**MATERIAL SHOWN**
#####
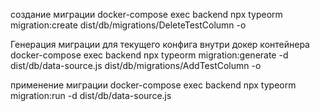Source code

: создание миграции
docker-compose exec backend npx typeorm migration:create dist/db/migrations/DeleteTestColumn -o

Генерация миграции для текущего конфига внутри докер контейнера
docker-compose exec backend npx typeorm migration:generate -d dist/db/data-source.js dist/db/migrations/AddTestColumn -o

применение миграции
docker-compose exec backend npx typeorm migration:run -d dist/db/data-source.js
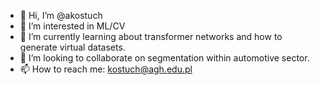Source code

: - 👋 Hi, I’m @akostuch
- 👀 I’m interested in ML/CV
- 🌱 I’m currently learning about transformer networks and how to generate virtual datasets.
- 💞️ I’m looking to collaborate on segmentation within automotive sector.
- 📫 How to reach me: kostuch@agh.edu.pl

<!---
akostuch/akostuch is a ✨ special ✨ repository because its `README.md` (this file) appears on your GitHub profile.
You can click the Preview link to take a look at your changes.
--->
#####
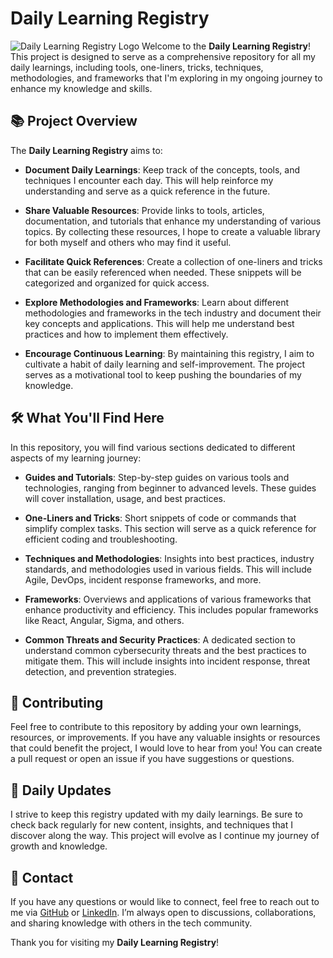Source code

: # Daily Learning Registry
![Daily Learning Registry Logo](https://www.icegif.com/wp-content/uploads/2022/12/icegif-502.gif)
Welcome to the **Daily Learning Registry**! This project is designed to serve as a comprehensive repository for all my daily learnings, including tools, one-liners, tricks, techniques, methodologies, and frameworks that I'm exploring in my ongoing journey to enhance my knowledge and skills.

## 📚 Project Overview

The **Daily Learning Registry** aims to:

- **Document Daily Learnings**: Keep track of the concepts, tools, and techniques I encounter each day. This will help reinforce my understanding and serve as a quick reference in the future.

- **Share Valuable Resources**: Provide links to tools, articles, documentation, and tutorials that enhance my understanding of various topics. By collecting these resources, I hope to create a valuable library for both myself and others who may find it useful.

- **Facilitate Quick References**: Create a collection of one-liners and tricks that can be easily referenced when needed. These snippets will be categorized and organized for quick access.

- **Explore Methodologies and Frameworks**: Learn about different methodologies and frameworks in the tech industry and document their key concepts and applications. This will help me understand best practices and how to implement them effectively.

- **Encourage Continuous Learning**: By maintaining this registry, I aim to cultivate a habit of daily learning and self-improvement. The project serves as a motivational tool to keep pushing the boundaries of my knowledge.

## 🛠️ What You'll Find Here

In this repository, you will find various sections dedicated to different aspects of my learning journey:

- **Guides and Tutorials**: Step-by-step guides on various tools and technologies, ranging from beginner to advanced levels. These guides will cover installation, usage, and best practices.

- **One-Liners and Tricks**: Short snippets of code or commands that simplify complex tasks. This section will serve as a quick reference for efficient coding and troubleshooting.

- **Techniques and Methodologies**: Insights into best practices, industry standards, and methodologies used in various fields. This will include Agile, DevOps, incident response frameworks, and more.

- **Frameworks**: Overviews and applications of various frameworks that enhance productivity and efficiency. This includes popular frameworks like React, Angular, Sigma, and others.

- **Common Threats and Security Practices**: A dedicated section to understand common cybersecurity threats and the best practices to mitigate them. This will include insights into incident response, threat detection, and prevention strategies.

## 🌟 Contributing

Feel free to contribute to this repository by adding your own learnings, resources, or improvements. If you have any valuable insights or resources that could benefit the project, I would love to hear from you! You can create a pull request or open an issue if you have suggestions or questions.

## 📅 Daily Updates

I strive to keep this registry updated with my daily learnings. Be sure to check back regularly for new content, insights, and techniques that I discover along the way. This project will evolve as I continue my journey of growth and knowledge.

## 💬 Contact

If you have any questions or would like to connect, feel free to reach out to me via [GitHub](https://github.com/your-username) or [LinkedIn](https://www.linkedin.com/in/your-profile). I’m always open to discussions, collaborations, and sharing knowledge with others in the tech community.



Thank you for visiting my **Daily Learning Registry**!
#####
**ASSIGNED TASK**
Return a copy of each line in the entries that contains "compose".

**EXERCISE OUTPUT**
docker-compose exec backend npx typeorm migration:create dist/db/migrations/DeleteTestColumn -o
docker-compose exec backend npx typeorm migration:generate -d dist/db/data-source.js dist/db/migrations/AddTestColumn -o
docker-compose exec backend npx typeorm migration:run -d dist/db/data-source.js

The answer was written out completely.